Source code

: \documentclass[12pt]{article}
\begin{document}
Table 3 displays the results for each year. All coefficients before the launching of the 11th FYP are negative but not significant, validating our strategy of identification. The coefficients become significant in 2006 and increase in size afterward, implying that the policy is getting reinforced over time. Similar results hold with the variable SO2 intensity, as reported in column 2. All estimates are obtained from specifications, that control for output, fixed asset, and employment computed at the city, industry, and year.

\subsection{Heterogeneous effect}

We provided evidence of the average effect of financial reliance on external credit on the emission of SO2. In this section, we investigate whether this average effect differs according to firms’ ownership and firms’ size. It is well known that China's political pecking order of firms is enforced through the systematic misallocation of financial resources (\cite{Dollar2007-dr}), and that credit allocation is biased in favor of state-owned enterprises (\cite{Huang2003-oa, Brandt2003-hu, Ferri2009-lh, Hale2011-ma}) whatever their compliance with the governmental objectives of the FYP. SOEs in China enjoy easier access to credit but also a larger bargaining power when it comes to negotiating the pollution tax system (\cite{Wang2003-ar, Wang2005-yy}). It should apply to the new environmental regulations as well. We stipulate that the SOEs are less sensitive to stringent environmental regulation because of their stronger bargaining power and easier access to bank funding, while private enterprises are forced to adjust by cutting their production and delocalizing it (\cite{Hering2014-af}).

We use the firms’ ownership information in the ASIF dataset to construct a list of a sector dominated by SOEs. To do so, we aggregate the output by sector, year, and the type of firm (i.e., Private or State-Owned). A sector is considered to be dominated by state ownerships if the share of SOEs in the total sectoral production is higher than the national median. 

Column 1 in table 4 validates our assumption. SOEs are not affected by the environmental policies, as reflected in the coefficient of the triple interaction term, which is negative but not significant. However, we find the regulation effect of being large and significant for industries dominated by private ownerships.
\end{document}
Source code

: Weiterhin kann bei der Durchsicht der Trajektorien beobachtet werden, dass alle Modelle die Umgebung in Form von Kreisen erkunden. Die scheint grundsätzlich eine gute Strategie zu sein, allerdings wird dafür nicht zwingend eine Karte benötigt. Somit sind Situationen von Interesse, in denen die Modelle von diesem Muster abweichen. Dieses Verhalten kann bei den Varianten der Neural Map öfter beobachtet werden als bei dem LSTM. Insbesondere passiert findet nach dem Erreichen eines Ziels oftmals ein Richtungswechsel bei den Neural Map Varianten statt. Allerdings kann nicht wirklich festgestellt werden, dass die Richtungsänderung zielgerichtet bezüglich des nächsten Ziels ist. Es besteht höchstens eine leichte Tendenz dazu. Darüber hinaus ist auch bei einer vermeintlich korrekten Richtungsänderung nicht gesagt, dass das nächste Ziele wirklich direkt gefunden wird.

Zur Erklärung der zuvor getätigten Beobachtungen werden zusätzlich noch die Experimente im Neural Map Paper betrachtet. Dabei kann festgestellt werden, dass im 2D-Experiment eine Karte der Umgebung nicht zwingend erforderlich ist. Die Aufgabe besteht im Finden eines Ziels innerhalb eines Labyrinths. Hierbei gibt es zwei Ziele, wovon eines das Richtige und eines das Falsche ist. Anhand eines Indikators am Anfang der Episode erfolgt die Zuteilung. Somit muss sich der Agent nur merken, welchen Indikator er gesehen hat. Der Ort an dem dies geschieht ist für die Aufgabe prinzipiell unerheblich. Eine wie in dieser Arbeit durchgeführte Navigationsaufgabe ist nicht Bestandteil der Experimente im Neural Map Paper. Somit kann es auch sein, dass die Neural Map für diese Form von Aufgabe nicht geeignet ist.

- **Task goal**
The word to find is "ownerships". Copy every line of the records that holds it.

- **Response**
We use the firms’ ownership information in the ASIF dataset to construct a list of a sector dominated by SOEs. To do so, we aggregate the output by sector, year, and the type of firm (i.e., Private or State-Owned). A sector is considered to be dominated by state ownerships if the share of SOEs in the total sectoral production is higher than the national median. 
Column 1 in table 4 validates our assumption. SOEs are not affected by the environmental policies, as reflected in the coefficient of the triple interaction term, which is negative but not significant. However, we find the regulation effect of being large and significant for industries dominated by private ownerships.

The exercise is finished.